PROBLEM DESCRIPTION: Quote the entries in full, character for character, without their images.
EXERCISE INPUT Start Marker
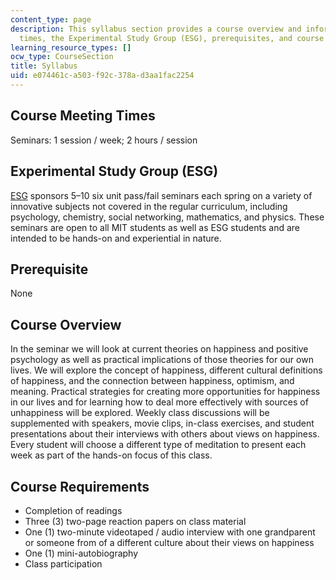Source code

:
 ```yaml
---
content_type: page
description: This syllabus section provides a course overview and information on meeting
  times, the Experimental Study Group (ESG), prerequisites, and course requirements.
learning_resource_types: []
ocw_type: CourseSection
title: Syllabus
uid: e074461c-a503-f92c-378a-d3aa1fac2254
---
```


Course Meeting Times
--------------------

Seminars: 1 session / week; 2 hours / session

Experimental Study Group (ESG)
------------------------------

[ESG](http://esg.mit.edu/) sponsors 5–10 six unit pass/fail seminars each spring on a variety of innovative subjects not covered in the regular curriculum, including psychology, chemistry, social networking, mathematics, and physics. These seminars are open to all MIT students as well as ESG students and are intended to be hands-on and experiential in nature.

Prerequisite
------------

None

Course Overview
---------------

In the seminar we will look at current theories on happiness and positive psychology as well as practical implications of those theories for our own lives. We will explore the concept of happiness, different cultural definitions of happiness, and the connection between happiness, optimism, and meaning. Practical strategies for creating more opportunities for happiness in our lives and for learning how to deal more effectively with sources of unhappiness will be explored. Weekly class discussions will be supplemented with speakers, movie clips, in-class exercises, and student presentations about their interviews with others about views on happiness. Every student will choose a different type of meditation to present each week as part of the hands-on focus of this class.

Course Requirements
-------------------

*   Completion of readings
*   Three (3) two-page reaction papers on class material
*   One (1) two-minute videotaped / audio interview with one grandparent or someone from of a different culture about their views on happiness
*   One (1) mini-autobiography
*   Class participation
EXERCISE INPUT End Marker
ANSWER BOX:
Source code

:
 ```yaml
---
content_type: page
description: This syllabus section provides a course overview and information on meeting
  times, the Experimental Study Group (ESG), prerequisites, and course requirements.
learning_resource_types: []
ocw_type: CourseSection
title: Syllabus
uid: e074461c-a503-f92c-378a-d3aa1fac2254
---
```


Course Meeting Times
--------------------

Seminars: 1 session / week; 2 hours / session

Experimental Study Group (ESG)
------------------------------

[ESG](http://esg.mit.edu/) sponsors 5–10 six unit pass/fail seminars each spring on a variety of innovative subjects not covered in the regular curriculum, including psychology, chemistry, social networking, mathematics, and physics. These seminars are open to all MIT students as well as ESG students and are intended to be hands-on and experiential in nature.

Prerequisite
------------

None

Course Overview
---------------

In the seminar we will look at current theories on happiness and positive psychology as well as practical implications of those theories for our own lives. We will explore the concept of happiness, different cultural definitions of happiness, and the connection between happiness, optimism, and meaning. Practical strategies for creating more opportunities for happiness in our lives and for learning how to deal more effectively with sources of unhappiness will be explored. Weekly class discussions will be supplemented with speakers, movie clips, in-class exercises, and student presentations about their interviews with others about views on happiness. Every student will choose a different type of meditation to present each week as part of the hands-on focus of this class.

Course Requirements
-------------------

*   Completion of readings
*   Three (3) two-page reaction papers on class material
*   One (1) two-minute videotaped / audio interview with one grandparent or someone from of a different culture about their views on happiness
*   One (1) mini-autobiography
*   Class participation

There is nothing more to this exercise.